Expand here to see past versions:

File	Version	Author	Date	Message
Rmd	abf0f70	Jason Willwerscheid	2018-06-20	workflowr::wflow_publish(c(“analysis/intro.Rmd”,
html	558656a	Jason Willwerscheid	2018-06-20	Build site.
Rmd	9a419c2	Jason Willwerscheid	2018-06-20	workflowr::wflow_publish(“analysis/intro.Rmd”)
html	bdf2579	Jason Willwerscheid	2018-06-19	Build site.
Rmd	a5fd6f4	Jason Willwerscheid	2018-06-19	wflow_publish(“analysis/intro.Rmd”)
html	e092b87	Jason Willwerscheid	2018-06-18	Build site.
Rmd	8d6ce20	Jason Willwerscheid	2018-06-18	wflow_publish(“analysis/intro.Rmd”)

Introduction

This vignette shows how flashr can be used to learn something about the covariance structure of a dataset.

Motivation, part I: flash and covariance

Recall that flashr fits the model \[\begin{aligned} Y &= X + E \\ X &= LF' \end{aligned}\] where \(Y\) (the “observed” data) and \(X\) (the “true” effects) are \(n \times p\) matrices. \(L\) is an \(n \times k\) matrix of loadings, \(F\) is a \(p \times k\) matrix of factors, and \(E\) is an \(n \times p\) matrix of residuals. Denote the columns of \(L\) as \(\ell_1, \dots, \ell_k\) and the columns of \(F\) as \(f_1, \ldots, f_k\).

Notice that the fitted model does not only tell us about how the elements of \(L\) and \(F\) are distributed; it also tells us something about how the elements of \(X\) covary.

In particular, if \(L\) is regarded as fixed (by, for example, fixing each \(L_{ij}\) at its posterior mean), then one may write \[ X_{:, j} = F_{j 1} \ell_1 + \ldots + F_{j k} \ell_k \] so that, if the loadings \(\ell_1, \ldots, \ell_k\) are mutually orthogonal (in general, they are not), \[ \begin{aligned} \text{Cov} (X_{:, j}) &= (\mathbb{E} F_{j1}^2) \ell_1 \ell_1' + \ldots + (\mathbb{E} F_{jk}^2) \ell_k \ell_k' \end{aligned}\]

In other words, the covariance of the columns of \(X\) will be a linear combination (or, more precisely, a conical combination) of the rank-one covariance matrices \(\ell_i \ell_i'\).

Motivation, part II: covariance mixtures

One can take this idea a bit further by recalling that the priors on factors \(f_1, \ldots, f_k\) are mixture distributions. For simplicity, assume that the priors are point-normal distributions \[f_m \sim (1 - \pi_m) \delta_0 + \pi_m N(0, \tau_m^2)\] with \(0 \le \pi_m \le 1\).

By augmenting the data with hidden variables \(I_{jm}\) that indicate the mixture components from which the elements \(F_{jm}\) are drawn, one may equivalently write \[\begin{aligned} F_{jm} \mid I_{jm} = 0 &\sim \delta_0 \\ F_{jm} \mid I_{jm} = 1 &\sim N(0, \tau_m^2) \\ I_{jm} &\sim \text{Bernoulli}(\pi_m) \end{aligned}\] so that \(I_{jm} = 1\) if gene \(j\) is “active” for factor \(m\) and \(I_{jm} = 0\) otherwise.

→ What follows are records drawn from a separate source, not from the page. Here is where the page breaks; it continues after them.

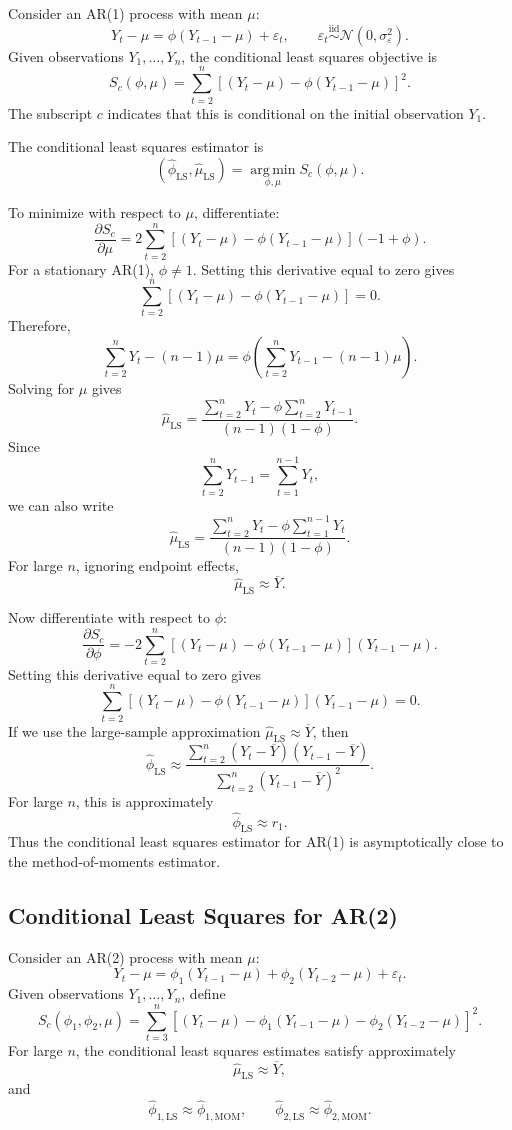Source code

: \documentclass[12pt,oneside]{book}
\numberwithin{equation}{section}
\theoremstyle{definition}
\theoremstyle{plain}
\theoremstyle{remark}
\newcommand{\iid}{\overset{\text{iid}}{\sim}}
\newcommand{\argmin}{\operatorname*{arg\,min}}
\newcommand{\Normal}{\mathcal{N}}
\begin{document}
Consider an AR(1) process with mean $\mu$:
\[
Y_t-\mu=\phi(Y_{t-1}-\mu)+\varepsilon_t,
\qquad
\varepsilon_t\iid \Normal(0,\sigma_\varepsilon^2).
\]
Given observations $Y_1,\ldots,Y_n$, the conditional least squares objective is
\[
S_c(\phi,\mu)
=
\sum_{t=2}^n
\left[
(Y_t-\mu)-\phi(Y_{t-1}-\mu)
\right]^2.
\]
The subscript $c$ indicates that this is conditional on the initial observation $Y_1$.

The conditional least squares estimator is
\[
(\widehat{\phi}_{\mathrm{LS}},\widehat{\mu}_{\mathrm{LS}})
=
\argmin_{\phi,\mu}S_c(\phi,\mu).
\]

To minimize with respect to $\mu$, differentiate:
\[
\frac{\partial S_c}{\partial \mu}
=
2\sum_{t=2}^n
\left[
(Y_t-\mu)-\phi(Y_{t-1}-\mu)
\right](-1+\phi).
\]
For a stationary AR(1), $\phi\neq 1$. Setting this derivative equal to zero gives
\[
\sum_{t=2}^n
\left[
(Y_t-\mu)-\phi(Y_{t-1}-\mu)
\right]
=
0.
\]
Therefore,
\[
\sum_{t=2}^nY_t-(n-1)\mu
=
\phi\left(
\sum_{t=2}^nY_{t-1}-(n-1)\mu
\right).
\]
Solving for $\mu$ gives
\[
\widehat{\mu}_{\mathrm{LS}}
=
\frac{
\sum_{t=2}^nY_t-\phi\sum_{t=2}^nY_{t-1}
}{
(n-1)(1-\phi)
}.
\]
Since
\[
\sum_{t=2}^nY_{t-1}
=
\sum_{t=1}^{n-1}Y_t,
\]
we can also write
\[
\widehat{\mu}_{\mathrm{LS}}
=
\frac{
\sum_{t=2}^nY_t-\phi\sum_{t=1}^{n-1}Y_t
}{
(n-1)(1-\phi)
}.
\]
For large $n$, ignoring endpoint effects,
\[
\widehat{\mu}_{\mathrm{LS}}\approx \overline{Y}.
\]

Now differentiate with respect to $\phi$:
\[
\frac{\partial S_c}{\partial \phi}
=
-2\sum_{t=2}^n
\left[
(Y_t-\mu)-\phi(Y_{t-1}-\mu)
\right](Y_{t-1}-\mu).
\]
Setting this derivative equal to zero gives
\[
\sum_{t=2}^n
\left[
(Y_t-\mu)-\phi(Y_{t-1}-\mu)
\right](Y_{t-1}-\mu)=0.
\]
If we use the large-sample approximation $\widehat{\mu}_{\mathrm{LS}}\approx\overline{Y}$, then
\[
\widehat{\phi}_{\mathrm{LS}}
\approx
\frac{
\sum_{t=2}^n(Y_t-\overline{Y})(Y_{t-1}-\overline{Y})
}{
\sum_{t=2}^n(Y_{t-1}-\overline{Y})^2
}.
\]
For large $n$, this is approximately
\[
\widehat{\phi}_{\mathrm{LS}}\approx r_1.
\]
Thus the conditional least squares estimator for AR(1) is asymptotically close to the method-of-moments estimator.

\subsection*{Conditional Least Squares for AR(2)}

Consider an AR(2) process with mean $\mu$:
\[
Y_t-\mu
=
\phi_1(Y_{t-1}-\mu)+\phi_2(Y_{t-2}-\mu)+\varepsilon_t.
\]
Given observations $Y_1,\ldots,Y_n$, define
\[
S_c(\phi_1,\phi_2,\mu)
=
\sum_{t=3}^n
\left[
(Y_t-\mu)
-\phi_1(Y_{t-1}-\mu)
-\phi_2(Y_{t-2}-\mu)
\right]^2.
\]
For large $n$, the conditional least squares estimates satisfy approximately
\[
\widehat{\mu}_{\mathrm{LS}}\approx\overline{Y},
\]
and
\[
\widehat{\phi}_{1,\mathrm{LS}}\approx\widehat{\phi}_{1,\mathrm{MOM}},
\qquad
\widehat{\phi}_{2,\mathrm{LS}}\approx\widehat{\phi}_{2,\mathrm{MOM}}.
\]
\end{document}
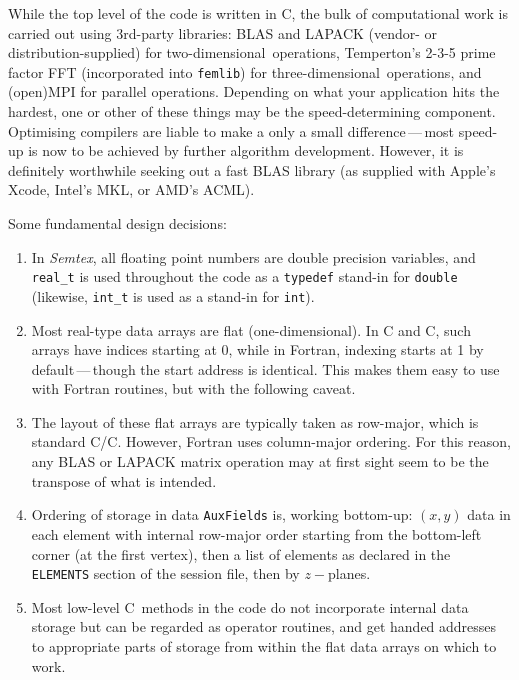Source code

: \documentclass[11pt]{report}
\newcommand{\Semtex}{\emph{Semtex}} \newcommand{\Dog}{\emph{Dog}}
\newcommand\oned{one-di\-men\-sion\-al}
\newcommand\twod{two-di\-men\-sion\-al}
\newcommand\threed{three-di\-men\-sion\-al}
\newcommand\cpp{C\nolinebreak\hspace{-.05em}\raisebox{.3ex}{\footnotesize\bf
+}\nolinebreak\hspace{-.10em}\raisebox{.3ex}{\footnotesize\bf+}}
\begin{document}


While the top level of the code is written in \cpp, the bulk of
computational work is carried out using 3rd-party libraries: BLAS and
LAPACK (vendor- or distribution-supplied) for \twod\ operations,
Temperton's 2-3-5 prime factor FFT (incorporated into \texttt{femlib})
for \threed\ operations, and (open)MPI for parallel operations.
Depending on what your application hits the hardest, one or other of
these things may be the speed-determining component. Optimising
compilers are liable to make a only a small difference\,---\,most
speed-up is now to be achieved by further algorithm development.
However, it is definitely worthwhile seeking out a fast BLAS library
(as supplied with Apple's Xcode, Intel's MKL, or AMD's ACML).

Some fundamental design decisions:
\begin{enumerate}
\item
  In \Semtex, all floating point numbers are double precision
  variables, and \verb|real_t| is used throughout the code as a
  \verb|typedef| stand-in for \verb|double| (likewise, \verb|int_t| is
  used as a stand-in for \verb|int|).
\item
  Most real-type data arrays are flat (\oned).  In C and \cpp, such
  arrays have indices starting at 0, while in Fortran, indexing starts
  at 1 by default\,---\,though the start address is identical. This
  makes them easy to use with Fortran routines, but with the following
  caveat.
\item
  The layout of these flat arrays are typically taken as row-major,
  which is standard C/\cpp. However, Fortran uses column-major
  ordering. For this reason, any BLAS or LAPACK matrix operation may
  at first sight seem to be the transpose of what is intended.
\item
  Ordering of storage in data \verb|AuxFields| is, working bottom-up:
  $(x,y)$ data in each element with internal row-major order starting
  from the bottom-left corner (\ie at the first vertex), then a list
  of elements as declared in the \verb|ELEMENTS| section of the
  session file, then by $z-$planes.
\item
  Most low-level \cpp\ methods in the code do not incorporate internal
  data storage but can be regarded as operator routines, and get
  handed addresses to appropriate parts of storage from within the
  flat data arrays on which to work.
\end{enumerate}
\end{document}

Now, if one regards the variables \(I_{jm}\) (as well as \(L\)) as fixed, then one obtains \[ \begin{aligned} \text{Cov} (X_{:, j}) &= I_{j 1} \tau_1^2 \ell_1 \ell_1' + \ldots + I_{j_m} \tau_k^2 \ell_k \ell_k' \end{aligned}\]

In other words, depending on the values of \(I_{j1}, \ldots, I_{jm}\), the elements of column \(X_{:, j}\) will covary in one of \(2^m\) possible ways.

Relation to mash

In fact, if the priors on factors \(f_1, \ldots, f_k\) are arbitrary mixtures of normals (including the point-normal priors discussed in the previous section), then fixing \(L\) (and again assuming that the columns of \(L\) are mutually orthogonal) results in the columns of \(X\) being distributed (exchangeably) as a mixture of multivariate normals. In the point-normal case, \[ X_{:, j} \sim \sum_{r = 1}^{2^m} N_n(0, \Sigma_r), \] where each \(\Sigma_r\) is a conical combination of the rank-one covariance matrices \(\ell_1 \ell_1', \ldots, \ell_m \ell_m'\).

mashr (see here) similarly models \(X\) as a mixture of multivariate normals, so it makes sense to attempt to use flashr (which is, on its face, much simpler than mashr) to similar ends.

Canonical covariance structures

In addition to a set of covariance matrices that are fit to the data, mashr includes a set of “canonical” covariance matrices. For example, it is reasonable to expect that some effects will be unique to a single condition \(i\). For the corresponding columns of \(X\), the covariance matrix will have a single non-zero entry (namely, the \(i\)th diagonal entry, \(\Sigma_{ii}\)).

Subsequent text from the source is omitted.